DX Managed for AWS
DX Managed for AWS is a single-tenant deployment of DX in your AWS organization within an isolated sub-account.
Your DX cluster resides in a private VPC that is peered with your corporate networks and VPCs which contain data sources such as GitHub and GitLab. When needed, your DX cluster may also connect to cloud tools that reside outside of your network.
The DX cluster consists of several Kubernetes services that run in AWS EKS. In addition, DX utilizes managed AWS services including RDS, S3, Bedrock, and Aurora. Please see the next section for more details on required AWS services.
Required services
The table below lists the AWS services required for your DX cluster. All AWS services are in compliance with FedRAMP High (GovCloud).
Service | Purpose | Minimum Requirements |
---|---|---|
ELB | Application Load Balancer | 1 instance |
EKS | Managed Kubernetes service | 1 cluster (2+ EC2 instances) |
RDS Aurora PostgreSQL | Application database and data lake | 1 cluster (2 EC2 instances) |
S3 | Application data storage | Usage-based |
Bedrock | DX AI product features | Usage-based |
CloudWatch | Logging and monitoring | Usage-based |
The DX EKS cluster is configured to use two or more M8g or M7g instances for all of our application services. This cluster automatically scales to fit your data connection and user reporting workloads, starting with 4 vCPUs and 32GB of RAM for each Kubernetes node.

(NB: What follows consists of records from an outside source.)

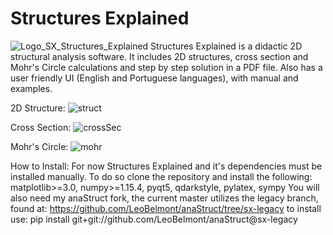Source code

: # Structures Explained
![Logo_SX_Structures_Explained](https://user-images.githubusercontent.com/58717653/117903033-2b419b80-b2a5-11eb-8891-985ef0d5ce18.png)
Structures Explained is a didactic 2D structural analysis software. It includes 2D structures,
 cross section and Mohr's Circle calculations and step by step solution in a PDF file. Also has a user friendly UI (English and Portuguese languages), with manual and examples.

2D Structure:
![struct](https://user-images.githubusercontent.com/58717653/110705615-6d7f2b80-81d5-11eb-97da-9a9029219c9c.gif)

Cross Section:
![crossSec](https://user-images.githubusercontent.com/58717653/110705128-b2ef2900-81d4-11eb-934d-485389ae5f9f.gif)

Mohr's Circle:
![mohr](https://user-images.githubusercontent.com/58717653/110705023-8b985c00-81d4-11eb-80ba-0b388a1e2ec3.gif)

How to Install:
For now Structures Explained and it's dependencies must be installed manually.
To do so clone the repository and install the following:
matplotlib>=3.0, numpy>=1.15.4, pyqt5, qdarkstyle, pylatex, sympy
You will also need my anaStruct fork, the current master utilizes the legacy branch, found at:
https://github.com/LeoBelmont/anaStruct/tree/sx-legacy
to install use:
pip install git+git://github.com/LeoBelmont/anaStruct@sx-legacy

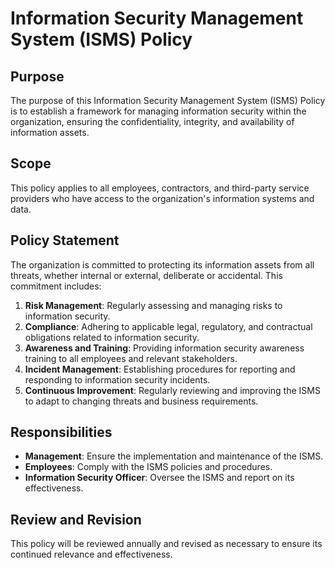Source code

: # Information Security Management System (ISMS) Policy

## Purpose
The purpose of this Information Security Management System (ISMS) Policy is to establish a framework for managing information security within the organization, ensuring the confidentiality, integrity, and availability of information assets.

## Scope
This policy applies to all employees, contractors, and third-party service providers who have access to the organization's information systems and data.

## Policy Statement
The organization is committed to protecting its information assets from all threats, whether internal or external, deliberate or accidental. This commitment includes:

1. **Risk Management**: Regularly assessing and managing risks to information security.
2. **Compliance**: Adhering to applicable legal, regulatory, and contractual obligations related to information security.
3. **Awareness and Training**: Providing information security awareness training to all employees and relevant stakeholders.
4. **Incident Management**: Establishing procedures for reporting and responding to information security incidents.
5. **Continuous Improvement**: Regularly reviewing and improving the ISMS to adapt to changing threats and business requirements.

## Responsibilities
- **Management**: Ensure the implementation and maintenance of the ISMS.
- **Employees**: Comply with the ISMS policies and procedures.
- **Information Security Officer**: Oversee the ISMS and report on its effectiveness.

## Review and Revision
This policy will be reviewed annually and revised as necessary to ensure its continued relevance and effectiveness.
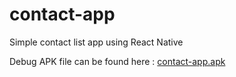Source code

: # contact-app

Simple contact list app using React Native

Debug APK file can be found here : [contact-app.apk](https://drive.google.com/file/d/1fHy7f7jyzosamdyMAE2SVFVqGqbZQYeT/view?usp=sharing)
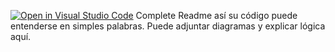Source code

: [![Open in Visual Studio Code](https://classroom.github.com/assets/open-in-vscode-2e0aaae1b6195c2367325f4f02e2d04e9abb55f0b24a779b69b11b9e10269abc.svg)](https://classroom.github.com/online_ide?assignment_repo_id=15506348&assignment_repo_type=AssignmentRepo)
Complete Readme así su código puede entenderse en simples palabras. Puede adjuntar diagramas y explicar lógica aquí. 

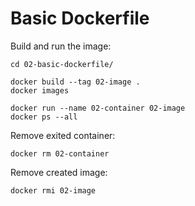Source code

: # Basic Dockerfile

Build and run the image:

    cd 02-basic-dockerfile/
    
    docker build --tag 02-image .
    docker images
    
    docker run --name 02-container 02-image
    docker ps --all
    
Remove exited container:

    docker rm 02-container
    
Remove created image:

    docker rmi 02-image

Each node also allocates 100GiB of EBS ephemeral storage, and there is 1 additional 50GiB stateful storage volume per-cluster. DX uses the latest generation AWS Graviton4 CPUs depending on availability (the M8 generation is only available with reserved instance pricing in some regions as of May 2025).
Org Size | EKS Instance Type | vCPU | RAM (GiB) |
---|---|---|---|
0–500 | M8g.xlarge | 4 | 32 |
500–2,500 | M8g.2xlarge | 8 | 64 |
5,000+ | M8g.4xlarge | 16 | 128 |
RDS Aurora PostgreSQL is configured to run with 2 R8g or R7g memory-optimized instances in high-availability (HA) mode. The base instance sizing for the Aurora cluster has 8 vCPUs and 64GB of RAM.
RDS Aurora is configured with I/O-Optimized storage. Please see below for recommended database requirements based on organization size. We configure a backup retention period of 14 days by default, which typically amounts to 2-3x of the volume of your database storage.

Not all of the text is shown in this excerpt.